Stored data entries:
========

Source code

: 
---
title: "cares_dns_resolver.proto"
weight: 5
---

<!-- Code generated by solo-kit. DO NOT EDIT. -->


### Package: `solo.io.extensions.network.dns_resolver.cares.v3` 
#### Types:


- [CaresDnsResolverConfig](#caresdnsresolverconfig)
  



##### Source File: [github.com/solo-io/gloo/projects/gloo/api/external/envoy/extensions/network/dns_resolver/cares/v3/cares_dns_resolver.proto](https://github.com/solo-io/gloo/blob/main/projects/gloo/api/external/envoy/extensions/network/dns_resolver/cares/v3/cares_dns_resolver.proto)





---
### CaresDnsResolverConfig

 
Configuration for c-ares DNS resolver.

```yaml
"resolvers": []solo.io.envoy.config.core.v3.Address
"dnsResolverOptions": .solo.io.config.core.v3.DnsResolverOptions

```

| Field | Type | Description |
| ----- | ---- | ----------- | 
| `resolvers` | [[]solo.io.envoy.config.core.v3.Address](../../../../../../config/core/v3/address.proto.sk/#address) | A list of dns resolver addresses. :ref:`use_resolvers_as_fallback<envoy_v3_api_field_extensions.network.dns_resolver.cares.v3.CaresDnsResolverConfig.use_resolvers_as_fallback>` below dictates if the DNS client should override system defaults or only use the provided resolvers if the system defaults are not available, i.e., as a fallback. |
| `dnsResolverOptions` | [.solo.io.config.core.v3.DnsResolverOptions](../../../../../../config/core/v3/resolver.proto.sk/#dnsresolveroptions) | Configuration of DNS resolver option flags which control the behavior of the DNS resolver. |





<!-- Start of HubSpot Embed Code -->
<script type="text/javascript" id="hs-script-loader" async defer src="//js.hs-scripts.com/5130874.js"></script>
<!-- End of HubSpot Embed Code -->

========

## EXERCISE AIM
An exact copy of all the records is the only acceptable answer.

## SOLUTION BELOW
Source code

: 
---
title: "cares_dns_resolver.proto"
weight: 5
---

<!-- Code generated by solo-kit. DO NOT EDIT. -->


### Package: `solo.io.extensions.network.dns_resolver.cares.v3` 
#### Types:


- [CaresDnsResolverConfig](#caresdnsresolverconfig)
  



##### Source File: [github.com/solo-io/gloo/projects/gloo/api/external/envoy/extensions/network/dns_resolver/cares/v3/cares_dns_resolver.proto](https://github.com/solo-io/gloo/blob/main/projects/gloo/api/external/envoy/extensions/network/dns_resolver/cares/v3/cares_dns_resolver.proto)





---
### CaresDnsResolverConfig

 
Configuration for c-ares DNS resolver.

```yaml
"resolvers": []solo.io.envoy.config.core.v3.Address
"dnsResolverOptions": .solo.io.config.core.v3.DnsResolverOptions

```

| Field | Type | Description |
| ----- | ---- | ----------- | 
| `resolvers` | [[]solo.io.envoy.config.core.v3.Address](../../../../../../config/core/v3/address.proto.sk/#address) | A list of dns resolver addresses. :ref:`use_resolvers_as_fallback<envoy_v3_api_field_extensions.network.dns_resolver.cares.v3.CaresDnsResolverConfig.use_resolvers_as_fallback>` below dictates if the DNS client should override system defaults or only use the provided resolvers if the system defaults are not available, i.e., as a fallback. |
| `dnsResolverOptions` | [.solo.io.config.core.v3.DnsResolverOptions](../../../../../../config/core/v3/resolver.proto.sk/#dnsresolveroptions) | Configuration of DNS resolver option flags which control the behavior of the DNS resolver. |





<!-- Start of HubSpot Embed Code -->
<script type="text/javascript" id="hs-script-loader" async defer src="//js.hs-scripts.com/5130874.js"></script>
<!-- End of HubSpot Embed Code -->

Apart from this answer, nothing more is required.